過去・今・未来を見つめるメッセージ Vol.4 浪江町職員 今野涼太さん
高校1年生のとき、福島県浪江町で被災し、長期にわたり避難を余儀なくされた。あれから9年、たくさんの人との出会いを経て、再び地元に戻る道を選んだ。
「これからこの町に何が必要か、戻って考えてみようと思って」
2020年3月、東京の大学院を修了し、4月から晴れて社会人になった。就職先は故郷、福島県浪江町の役場。大学院で学んだスポーツ科学の知見を生かし関東の企業で働く選択肢もあったが、あえて浪江に戻る道を選んだ。生まれ育った町で暮らすのは、実に9年ぶりだ。
高校1年生の時、東日本大震災が起きた。浪江高校で陸上部の活動を始めようとした矢先、大きな揺れとともに、周辺の家の瓦屋根がばらばらと落ちる音が聞こえた。町は避難指示区域に指定され、すぐに避難を余儀なくされた。「あの時の持っていたのは携帯電話と財布だけ。すぐに戻れると思ったから」。
隣町の知人宅に身を寄せたが、避難指示区域はどんどん拡大し、次に飯舘村、栃木県鹿沼市、神奈川県横浜市などを転々とした。ようやく落ち着いた宮城県の転校先では「すぐに馴染めなかった」。悔しさが募ったが、陸上部での活動を通じて、徐々に友だちの輪が広がっていった。
また、夏休みに海外でのホームステイや復興リーダー育成プログラムなどに参加し、たくさんの刺激的な出会いがあった。特に印象に残っているのは、日系人初の米連邦議員ダニエル・イノウエ氏の「義務と名誉を大切にしなさい」という言葉。日系人への差別が過酷だった戦争中、相手を侮辱せず、生まれ育った土地への義務と、人としての名誉を守る生き方に感銘を受けた。そして、自らを客観的に捉え、前に進むきっかけを得た。
役場1年目の仕事は税務。まずは目の前の仕事を覚えつつ、いつかスポーツで町を元気にする、という目標がある。週末は筋トレや釣りをする。散り散りになった仲間や知人が月1回、浪江に集まって一緒に汗を流すスポーツ大会も楽しみの一つだ。

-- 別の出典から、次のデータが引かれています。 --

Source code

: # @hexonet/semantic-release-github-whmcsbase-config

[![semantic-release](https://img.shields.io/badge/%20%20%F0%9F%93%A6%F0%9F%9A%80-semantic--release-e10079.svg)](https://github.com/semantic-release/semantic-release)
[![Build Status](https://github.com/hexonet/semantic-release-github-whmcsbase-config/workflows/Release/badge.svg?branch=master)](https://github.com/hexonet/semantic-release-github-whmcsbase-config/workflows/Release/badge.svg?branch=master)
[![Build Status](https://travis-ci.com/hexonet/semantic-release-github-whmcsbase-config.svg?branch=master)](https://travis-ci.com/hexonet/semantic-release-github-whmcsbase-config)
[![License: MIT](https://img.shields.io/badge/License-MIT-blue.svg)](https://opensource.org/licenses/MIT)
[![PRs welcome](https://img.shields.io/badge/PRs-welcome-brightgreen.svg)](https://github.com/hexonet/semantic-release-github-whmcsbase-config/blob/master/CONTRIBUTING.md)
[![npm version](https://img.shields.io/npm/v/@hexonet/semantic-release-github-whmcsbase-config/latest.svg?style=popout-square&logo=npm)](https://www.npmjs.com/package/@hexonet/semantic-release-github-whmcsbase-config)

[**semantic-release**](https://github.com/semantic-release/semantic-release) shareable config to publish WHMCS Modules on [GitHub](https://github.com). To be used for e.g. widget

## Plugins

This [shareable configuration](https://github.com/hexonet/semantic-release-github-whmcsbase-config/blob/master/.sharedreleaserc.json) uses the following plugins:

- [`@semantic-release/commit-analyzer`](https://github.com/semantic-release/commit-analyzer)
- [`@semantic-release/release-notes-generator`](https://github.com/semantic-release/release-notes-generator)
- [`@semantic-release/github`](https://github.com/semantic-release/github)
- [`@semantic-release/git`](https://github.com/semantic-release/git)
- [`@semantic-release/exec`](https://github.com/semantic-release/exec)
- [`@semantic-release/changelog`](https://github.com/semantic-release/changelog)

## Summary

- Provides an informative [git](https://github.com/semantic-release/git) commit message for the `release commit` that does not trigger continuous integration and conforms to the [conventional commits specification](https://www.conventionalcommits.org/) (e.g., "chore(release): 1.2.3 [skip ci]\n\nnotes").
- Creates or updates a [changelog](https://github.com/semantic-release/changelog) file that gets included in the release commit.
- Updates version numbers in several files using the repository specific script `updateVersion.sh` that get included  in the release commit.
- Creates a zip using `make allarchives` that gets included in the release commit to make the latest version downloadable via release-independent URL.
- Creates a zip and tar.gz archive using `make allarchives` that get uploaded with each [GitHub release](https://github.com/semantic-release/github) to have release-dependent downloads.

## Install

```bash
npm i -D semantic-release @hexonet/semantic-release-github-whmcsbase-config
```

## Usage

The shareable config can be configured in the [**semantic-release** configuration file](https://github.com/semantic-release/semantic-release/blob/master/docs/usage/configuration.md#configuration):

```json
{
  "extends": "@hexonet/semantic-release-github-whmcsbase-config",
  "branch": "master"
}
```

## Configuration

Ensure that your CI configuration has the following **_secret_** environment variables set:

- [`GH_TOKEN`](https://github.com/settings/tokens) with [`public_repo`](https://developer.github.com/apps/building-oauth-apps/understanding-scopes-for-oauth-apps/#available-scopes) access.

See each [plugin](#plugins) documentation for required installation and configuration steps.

気負いはない。「どうして戻ったの?と聞かれても実はまだはっきり答えられません。住まないと分からないことがありそうだから戻りました」。大変な時期もあったが、原発が憎いとはもう思わない。それぞれに立場があり、これからは尊重しあう生き方がしたい。真っ直ぐな視線の先に、分断を乗り越えた、もう一つの福島が見える。